'''

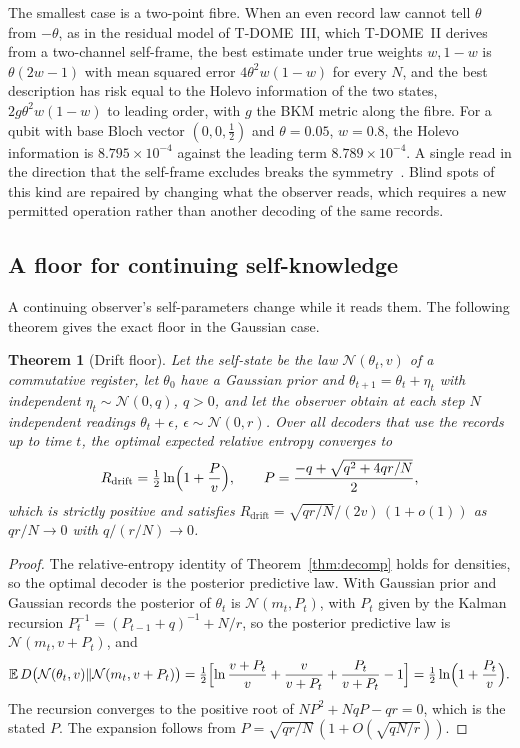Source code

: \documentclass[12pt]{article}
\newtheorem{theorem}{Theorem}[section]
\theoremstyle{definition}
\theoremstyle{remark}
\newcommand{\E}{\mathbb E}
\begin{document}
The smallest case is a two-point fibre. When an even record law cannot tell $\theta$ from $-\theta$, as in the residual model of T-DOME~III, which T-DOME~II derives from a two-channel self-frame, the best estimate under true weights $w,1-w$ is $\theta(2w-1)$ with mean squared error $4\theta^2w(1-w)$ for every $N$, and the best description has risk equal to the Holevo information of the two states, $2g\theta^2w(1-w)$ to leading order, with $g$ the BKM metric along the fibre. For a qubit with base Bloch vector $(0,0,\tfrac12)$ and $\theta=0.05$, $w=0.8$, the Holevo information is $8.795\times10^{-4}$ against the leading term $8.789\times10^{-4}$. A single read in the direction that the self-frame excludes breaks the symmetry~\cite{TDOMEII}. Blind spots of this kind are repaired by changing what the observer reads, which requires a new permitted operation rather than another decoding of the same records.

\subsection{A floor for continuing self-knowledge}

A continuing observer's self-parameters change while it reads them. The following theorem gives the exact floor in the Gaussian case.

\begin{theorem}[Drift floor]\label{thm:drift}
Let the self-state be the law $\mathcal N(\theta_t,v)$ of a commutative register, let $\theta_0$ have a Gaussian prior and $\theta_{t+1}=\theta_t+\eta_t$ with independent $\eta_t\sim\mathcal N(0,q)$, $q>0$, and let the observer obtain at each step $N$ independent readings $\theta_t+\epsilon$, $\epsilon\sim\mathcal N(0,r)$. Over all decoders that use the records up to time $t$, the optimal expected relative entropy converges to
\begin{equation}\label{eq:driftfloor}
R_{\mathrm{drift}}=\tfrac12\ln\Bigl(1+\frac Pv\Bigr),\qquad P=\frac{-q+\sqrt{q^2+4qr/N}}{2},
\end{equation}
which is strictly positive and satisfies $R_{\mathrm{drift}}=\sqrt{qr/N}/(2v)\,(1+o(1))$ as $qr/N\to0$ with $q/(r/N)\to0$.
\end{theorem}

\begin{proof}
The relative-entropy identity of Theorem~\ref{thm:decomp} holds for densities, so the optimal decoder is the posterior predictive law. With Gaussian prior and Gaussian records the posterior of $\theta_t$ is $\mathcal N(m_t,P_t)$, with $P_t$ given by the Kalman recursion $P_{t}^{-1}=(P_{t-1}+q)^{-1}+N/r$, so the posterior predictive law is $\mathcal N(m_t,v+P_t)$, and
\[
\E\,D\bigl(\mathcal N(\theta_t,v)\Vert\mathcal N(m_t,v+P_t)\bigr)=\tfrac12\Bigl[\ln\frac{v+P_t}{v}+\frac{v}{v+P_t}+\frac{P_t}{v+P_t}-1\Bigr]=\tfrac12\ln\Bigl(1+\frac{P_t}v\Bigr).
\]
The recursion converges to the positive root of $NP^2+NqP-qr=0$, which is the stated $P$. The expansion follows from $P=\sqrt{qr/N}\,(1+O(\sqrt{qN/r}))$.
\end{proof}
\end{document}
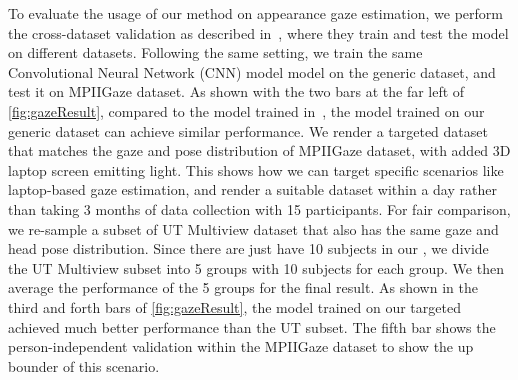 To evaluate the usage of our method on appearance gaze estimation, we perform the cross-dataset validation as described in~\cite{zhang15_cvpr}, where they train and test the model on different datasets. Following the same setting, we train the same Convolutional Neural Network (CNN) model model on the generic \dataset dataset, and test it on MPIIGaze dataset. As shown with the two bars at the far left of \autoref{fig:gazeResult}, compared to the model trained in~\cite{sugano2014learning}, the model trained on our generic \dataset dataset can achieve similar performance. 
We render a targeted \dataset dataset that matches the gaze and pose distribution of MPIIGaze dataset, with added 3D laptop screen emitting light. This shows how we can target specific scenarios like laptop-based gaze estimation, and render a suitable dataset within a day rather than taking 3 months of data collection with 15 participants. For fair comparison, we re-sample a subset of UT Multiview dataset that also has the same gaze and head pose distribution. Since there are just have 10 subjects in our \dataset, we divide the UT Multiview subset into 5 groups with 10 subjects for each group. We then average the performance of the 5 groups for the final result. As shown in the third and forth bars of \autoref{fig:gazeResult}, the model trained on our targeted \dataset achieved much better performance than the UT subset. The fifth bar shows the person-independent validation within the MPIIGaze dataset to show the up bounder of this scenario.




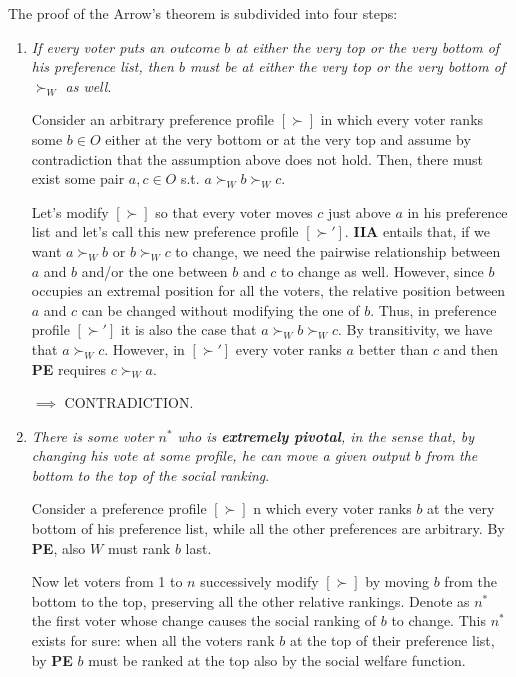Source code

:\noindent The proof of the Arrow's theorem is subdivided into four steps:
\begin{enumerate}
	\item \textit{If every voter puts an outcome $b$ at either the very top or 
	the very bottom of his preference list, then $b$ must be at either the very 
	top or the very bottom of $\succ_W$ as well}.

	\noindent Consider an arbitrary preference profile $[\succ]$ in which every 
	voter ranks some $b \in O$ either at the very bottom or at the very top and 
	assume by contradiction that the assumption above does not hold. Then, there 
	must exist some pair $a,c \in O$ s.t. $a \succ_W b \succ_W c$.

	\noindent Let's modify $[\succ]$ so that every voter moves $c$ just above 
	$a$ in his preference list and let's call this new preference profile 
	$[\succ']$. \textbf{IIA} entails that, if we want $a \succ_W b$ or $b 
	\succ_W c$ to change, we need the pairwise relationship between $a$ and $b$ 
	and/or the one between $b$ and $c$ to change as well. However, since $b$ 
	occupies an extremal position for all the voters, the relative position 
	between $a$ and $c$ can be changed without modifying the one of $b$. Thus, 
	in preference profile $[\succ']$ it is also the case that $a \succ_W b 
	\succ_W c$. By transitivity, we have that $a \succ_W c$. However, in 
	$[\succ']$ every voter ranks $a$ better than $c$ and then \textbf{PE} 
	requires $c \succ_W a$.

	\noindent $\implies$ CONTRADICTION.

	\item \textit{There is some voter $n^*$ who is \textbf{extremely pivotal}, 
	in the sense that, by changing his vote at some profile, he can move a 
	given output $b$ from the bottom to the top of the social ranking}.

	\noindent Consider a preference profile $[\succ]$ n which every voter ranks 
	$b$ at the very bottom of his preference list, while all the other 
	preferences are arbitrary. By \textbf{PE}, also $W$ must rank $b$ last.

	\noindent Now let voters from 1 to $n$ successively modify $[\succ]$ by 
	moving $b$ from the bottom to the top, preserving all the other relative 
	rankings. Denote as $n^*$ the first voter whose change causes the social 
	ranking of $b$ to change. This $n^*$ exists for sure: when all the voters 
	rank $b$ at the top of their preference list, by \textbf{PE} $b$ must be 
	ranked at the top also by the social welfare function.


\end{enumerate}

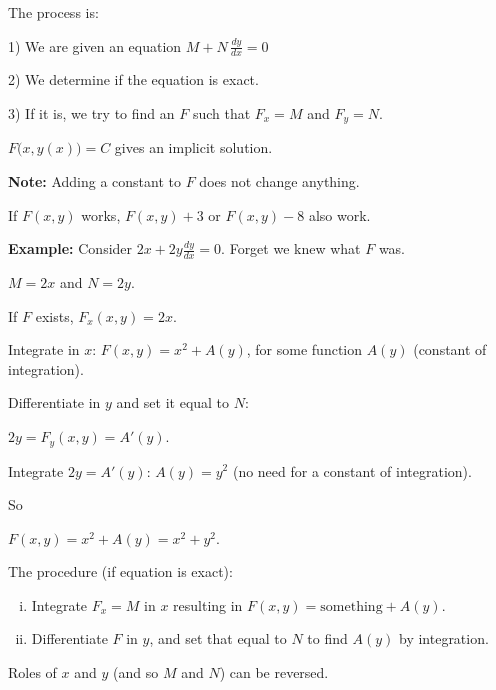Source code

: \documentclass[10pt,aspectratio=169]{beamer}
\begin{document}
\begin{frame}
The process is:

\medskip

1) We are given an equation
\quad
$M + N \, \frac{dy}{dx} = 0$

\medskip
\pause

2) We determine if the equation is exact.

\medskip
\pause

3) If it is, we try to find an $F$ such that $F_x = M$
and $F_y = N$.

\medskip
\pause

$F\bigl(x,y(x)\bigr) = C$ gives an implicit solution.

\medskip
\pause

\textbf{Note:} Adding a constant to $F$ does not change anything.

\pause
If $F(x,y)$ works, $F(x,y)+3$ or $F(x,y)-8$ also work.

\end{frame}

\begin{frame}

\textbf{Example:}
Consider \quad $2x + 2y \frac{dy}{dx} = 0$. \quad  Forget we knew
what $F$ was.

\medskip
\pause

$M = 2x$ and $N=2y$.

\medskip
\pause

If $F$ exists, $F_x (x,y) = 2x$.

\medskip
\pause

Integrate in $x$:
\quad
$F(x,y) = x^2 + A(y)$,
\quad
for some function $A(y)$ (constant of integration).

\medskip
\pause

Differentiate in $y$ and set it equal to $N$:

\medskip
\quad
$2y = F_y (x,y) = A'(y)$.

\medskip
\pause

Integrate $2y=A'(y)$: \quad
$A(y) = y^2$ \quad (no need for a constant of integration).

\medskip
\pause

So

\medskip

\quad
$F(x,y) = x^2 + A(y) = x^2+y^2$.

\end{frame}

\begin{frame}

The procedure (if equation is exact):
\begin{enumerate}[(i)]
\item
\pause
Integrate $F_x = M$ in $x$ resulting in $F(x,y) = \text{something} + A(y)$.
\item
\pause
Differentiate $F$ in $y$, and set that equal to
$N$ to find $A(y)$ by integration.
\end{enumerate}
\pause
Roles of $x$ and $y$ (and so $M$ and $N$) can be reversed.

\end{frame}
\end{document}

'''

Would you copy every line from the listing above that has the string "between" in it?

	\succ_W c$ to change, we need the pairwise relationship between $a$ and $b$ 
	and/or the one between $b$ and $c$ to change as well. However, since $b$ 
	between $a$ and $c$ can be changed without modifying the one of $b$. Thus, 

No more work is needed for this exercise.